* Exercise prompt:
Every line from the one that includes "# Języki programowania" to the end of the entries should be written out exactly, with the first and last included.

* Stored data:
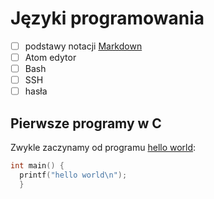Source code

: # Języki programowania

- [ ] podstawy notacji [Markdown](https://daringfireball.net/projects/markdown/)
- [ ] Atom edytor
- [ ] Bash
- [ ] SSH
- [ ] hasła

## Pierwsze programy w C

Zwykle zaczynamy od programu [hello world](/):

```c
int main() {
  printf("hello world\n");
  }
```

* Worked solution:
: # Języki programowania

- [ ] podstawy notacji [Markdown](https://daringfireball.net/projects/markdown/)
- [ ] Atom edytor
- [ ] Bash
- [ ] SSH
- [ ] hasła

## Pierwsze programy w C

Zwykle zaczynamy od programu [hello world](/):

```c
int main() {
  printf("hello world\n");
  }
```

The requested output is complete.